**WORK ITEM**
Every record that follows is to be copied exactly, with the pictures omitted.

►

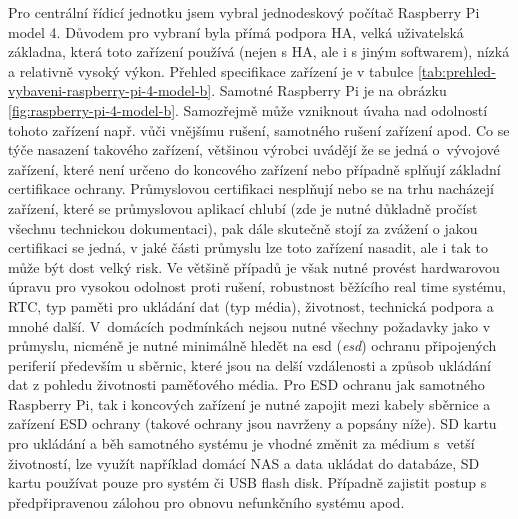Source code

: Pro centrální řídicí jednotku jsem vybral jednodeskový počítač Raspberry Pi model 4. Důvodem pro vybraní byla přímá podpora HA, velká uživatelská základna, která toto zařízení používá (nejen s HA, ale i s jiným softwarem), nízká a relativně vysoký výkon. Přehled specifikace zařízení je v tabulce \ref{tab:prehled-vybaveni-raspberry-pi-4-model-b}. Samotné Raspberry Pi je na obrázku \ref{fig:raspberry-pi-4-model-b}. Samozřejmě může vzniknout úvaha nad odolností tohoto zařízení např. vůči vnějšímu rušení, samotného rušení zařízení apod. Co se týče nasazení takového zařízení, většinou výrobci uvádějí že se jedná o~vývojové zařízení, které není určeno do koncového zařízení nebo případně splňují  základní certifikace ochrany. Průmyslovou certifikaci nesplňují nebo se na trhu nacházejí zařízení, které se průmyslovou aplikací chlubí (zde je nutné důkladně pročíst všechnu technickou dokumentaci), pak dále skutečně stojí za zvážení o jakou certifikaci se jedná, v jaké části průmyslu lze toto zařízení nasadit, ale i tak to může být dost velký risk. Ve většině případů je však nutné provést hardwarovou úpravu pro vysokou odolnost proti rušení, robustnost běžícího real time systému, RTC, typ paměti pro ukládání dat (typ média), životnost, technická podpora a mnohé další. V~domácích podmínkách nejsou nutné všechny požadavky jako v průmyslu, nicméně je nutné minimálně hledět na \acrshort{esd} (\textit{\acrlong{esd}}) ochranu připojených periferií především u sběrnic, které jsou na delší vzdálenosti a způsob ukládání dat z pohledu životnosti paměťového média. Pro ESD ochranu jak samotného Raspberry Pi, tak i koncových zařízení je nutné zapojit mezi kabely sběrnice a zařízení ESD ochrany (takové ochrany jsou navrženy a popsány níže). SD kartu pro ukládání a běh samotného systému je vhodné změnit za médium s~vetší životností, lze využít například domácí NAS a data ukládat do databáze, SD kartu používat pouze pro systém či USB flash disk. Případně zajistit postup s předpřipravenou zálohou pro obnovu nefunkčního systému apod. 

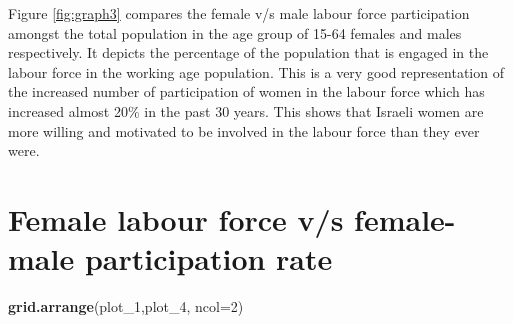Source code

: \documentclass[11pt,a4paper,]{article}
\newenvironment{Shaded}{\begin{snugshade}}{\end{snugshade}}
\newcommand{\DataTypeTok}[1]{\textcolor[rgb]{0.13,0.29,0.53}{#1}}
\newcommand{\DecValTok}[1]{\textcolor[rgb]{0.00,0.00,0.81}{#1}}
\newcommand{\KeywordTok}[1]{\textcolor[rgb]{0.13,0.29,0.53}{\textbf{#1}}}
\newcommand{\NormalTok}[1]{#1}
\newcommand{\OperatorTok}[1]{\textcolor[rgb]{0.81,0.36,0.00}{\textbf{#1}}}
\newcommand{\StringTok}[1]{\textcolor[rgb]{0.31,0.60,0.02}{#1}}
\begin{document}
Figure \ref{fig:graph3} compares the female v/s male labour force participation amongst the total population in the age group of 15-64 females and males respectively. It depicts the percentage of the population that is engaged in the labour force in the working age population. This is a very good representation of the increased number of participation of women in the labour force which has increased almost 20\% in the past 30 years. This shows that Israeli women are more willing and motivated to be involved in the labour force than they ever were.

\hypertarget{female-labour-force-vs-female-male-participation-rate}{%
\section{Female labour force v/s female-male participation rate}\label{female-labour-force-vs-female-male-participation-rate}}

\begin{Shaded}
\end{Shaded}

\begin{Shaded}
\begin{Highlighting}[]
\KeywordTok{grid.arrange}\NormalTok{(plot_}\DecValTok{1}\NormalTok{,plot_}\DecValTok{4}\NormalTok{, }\DataTypeTok{ncol=}\DecValTok{2}\NormalTok{)}
\end{Highlighting}
\end{Shaded}
\end{document}
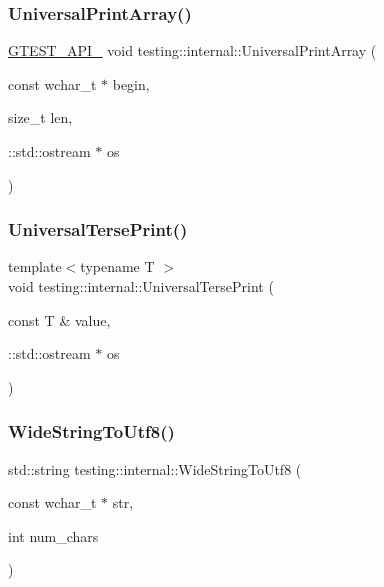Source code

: \subsubsection{\texorpdfstring{Universal\+Print\+Array()}{UniversalPrintArray()}\hspace{0.1cm}{\footnotesize\ttfamily [5/5]}}
{\footnotesize\ttfamily \hyperlink{gtest-port_8h_aa73be6f0ba4a7456180a94904ce17790}{G\+T\+E\+S\+T\+\_\+\+A\+P\+I\+\_\+} void testing\+::internal\+::\+Universal\+Print\+Array (\begin{DoxyParamCaption}\item[{const wchar\+\_\+t $\ast$}]{begin,  }\item[{size\+\_\+t}]{len,  }\item[{\+::std\+::ostream $\ast$}]{os }\end{DoxyParamCaption})}

\mbox{\label{namespacetesting_1_1internal_afa92f5a284929dc3723e654a25feb7b9}} 
\subsubsection{\texorpdfstring{Universal\+Terse\+Print()}{UniversalTersePrint()}}
{\footnotesize\ttfamily template$<$typename T $>$ \\
void testing\+::internal\+::\+Universal\+Terse\+Print (\begin{DoxyParamCaption}\item[{const T \&}]{value,  }\item[{\+::std\+::ostream $\ast$}]{os }\end{DoxyParamCaption})}

\mbox{\label{namespacetesting_1_1internal_a05b8c86ff38243f34d8f839a0eadefb1}} 
\subsubsection{\texorpdfstring{Wide\+String\+To\+Utf8()}{WideStringToUtf8()}}
{\footnotesize\ttfamily std\+::string testing\+::internal\+::\+Wide\+String\+To\+Utf8 (\begin{DoxyParamCaption}\item[{const wchar\+\_\+t $\ast$}]{str,  }\item[{int}]{num\+\_\+chars }\end{DoxyParamCaption})}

◄

**RESULT BELOW**
Source code

: Pro centrální řídicí jednotku jsem vybral jednodeskový počítač Raspberry Pi model 4. Důvodem pro vybraní byla přímá podpora HA, velká uživatelská základna, která toto zařízení používá (nejen s HA, ale i s jiným softwarem), nízká a relativně vysoký výkon. Přehled specifikace zařízení je v tabulce \ref{tab:prehled-vybaveni-raspberry-pi-4-model-b}. Samotné Raspberry Pi je na obrázku \ref{fig:raspberry-pi-4-model-b}. Samozřejmě může vzniknout úvaha nad odolností tohoto zařízení např. vůči vnějšímu rušení, samotného rušení zařízení apod. Co se týče nasazení takového zařízení, většinou výrobci uvádějí že se jedná o~vývojové zařízení, které není určeno do koncového zařízení nebo případně splňují  základní certifikace ochrany. Průmyslovou certifikaci nesplňují nebo se na trhu nacházejí zařízení, které se průmyslovou aplikací chlubí (zde je nutné důkladně pročíst všechnu technickou dokumentaci), pak dále skutečně stojí za zvážení o jakou certifikaci se jedná, v jaké části průmyslu lze toto zařízení nasadit, ale i tak to může být dost velký risk. Ve většině případů je však nutné provést hardwarovou úpravu pro vysokou odolnost proti rušení, robustnost běžícího real time systému, RTC, typ paměti pro ukládání dat (typ média), životnost, technická podpora a mnohé další. V~domácích podmínkách nejsou nutné všechny požadavky jako v průmyslu, nicméně je nutné minimálně hledět na \acrshort{esd} (\textit{\acrlong{esd}}) ochranu připojených periferií především u sběrnic, které jsou na delší vzdálenosti a způsob ukládání dat z pohledu životnosti paměťového média. Pro ESD ochranu jak samotného Raspberry Pi, tak i koncových zařízení je nutné zapojit mezi kabely sběrnice a zařízení ESD ochrany (takové ochrany jsou navrženy a popsány níže). SD kartu pro ukládání a běh samotného systému je vhodné změnit za médium s~vetší životností, lze využít například domácí NAS a data ukládat do databáze, SD kartu používat pouze pro systém či USB flash disk. Případně zajistit postup s předpřipravenou zálohou pro obnovu nefunkčního systému apod. 

Source code

: \documentclass[11pt,a4paper,]{article}
\newenvironment{Shaded}{\begin{snugshade}}{\end{snugshade}}
\newcommand{\DataTypeTok}[1]{\textcolor[rgb]{0.13,0.29,0.53}{#1}}
\newcommand{\DecValTok}[1]{\textcolor[rgb]{0.00,0.00,0.81}{#1}}
\newcommand{\KeywordTok}[1]{\textcolor[rgb]{0.13,0.29,0.53}{\textbf{#1}}}
\newcommand{\NormalTok}[1]{#1}
\newcommand{\OperatorTok}[1]{\textcolor[rgb]{0.81,0.36,0.00}{\textbf{#1}}}
\newcommand{\StringTok}[1]{\textcolor[rgb]{0.31,0.60,0.02}{#1}}
\begin{document}
Figure \ref{fig:graph3} compares the female v/s male labour force participation amongst the total population in the age group of 15-64 females and males respectively. It depicts the percentage of the population that is engaged in the labour force in the working age population. This is a very good representation of the increased number of participation of women in the labour force which has increased almost 20\% in the past 30 years. This shows that Israeli women are more willing and motivated to be involved in the labour force than they ever were.

\hypertarget{female-labour-force-vs-female-male-participation-rate}{%
\section{Female labour force v/s female-male participation rate}\label{female-labour-force-vs-female-male-participation-rate}}

\begin{Shaded}
\end{Shaded}

\begin{Shaded}
\begin{Highlighting}[]
\KeywordTok{grid.arrange}\NormalTok{(plot_}\DecValTok{1}\NormalTok{,plot_}\DecValTok{4}\NormalTok{, }\DataTypeTok{ncol=}\DecValTok{2}\NormalTok{)}
\end{Highlighting}
\end{Shaded}
\end{document}
Source code

: \subsubsection{\texorpdfstring{Universal\+Print\+Array()}{UniversalPrintArray()}\hspace{0.1cm}{\footnotesize\ttfamily [5/5]}}
{\footnotesize\ttfamily \hyperlink{gtest-port_8h_aa73be6f0ba4a7456180a94904ce17790}{G\+T\+E\+S\+T\+\_\+\+A\+P\+I\+\_\+} void testing\+::internal\+::\+Universal\+Print\+Array (\begin{DoxyParamCaption}\item[{const wchar\+\_\+t $\ast$}]{begin,  }\item[{size\+\_\+t}]{len,  }\item[{\+::std\+::ostream $\ast$}]{os }\end{DoxyParamCaption})}

\mbox{\label{namespacetesting_1_1internal_afa92f5a284929dc3723e654a25feb7b9}} 
\subsubsection{\texorpdfstring{Universal\+Terse\+Print()}{UniversalTersePrint()}}
{\footnotesize\ttfamily template$<$typename T $>$ \\
void testing\+::internal\+::\+Universal\+Terse\+Print (\begin{DoxyParamCaption}\item[{const T \&}]{value,  }\item[{\+::std\+::ostream $\ast$}]{os }\end{DoxyParamCaption})}

\mbox{\label{namespacetesting_1_1internal_a05b8c86ff38243f34d8f839a0eadefb1}} 
\subsubsection{\texorpdfstring{Wide\+String\+To\+Utf8()}{WideStringToUtf8()}}
{\footnotesize\ttfamily std\+::string testing\+::internal\+::\+Wide\+String\+To\+Utf8 (\begin{DoxyParamCaption}\item[{const wchar\+\_\+t $\ast$}]{str,  }\item[{int}]{num\+\_\+chars }\end{DoxyParamCaption})}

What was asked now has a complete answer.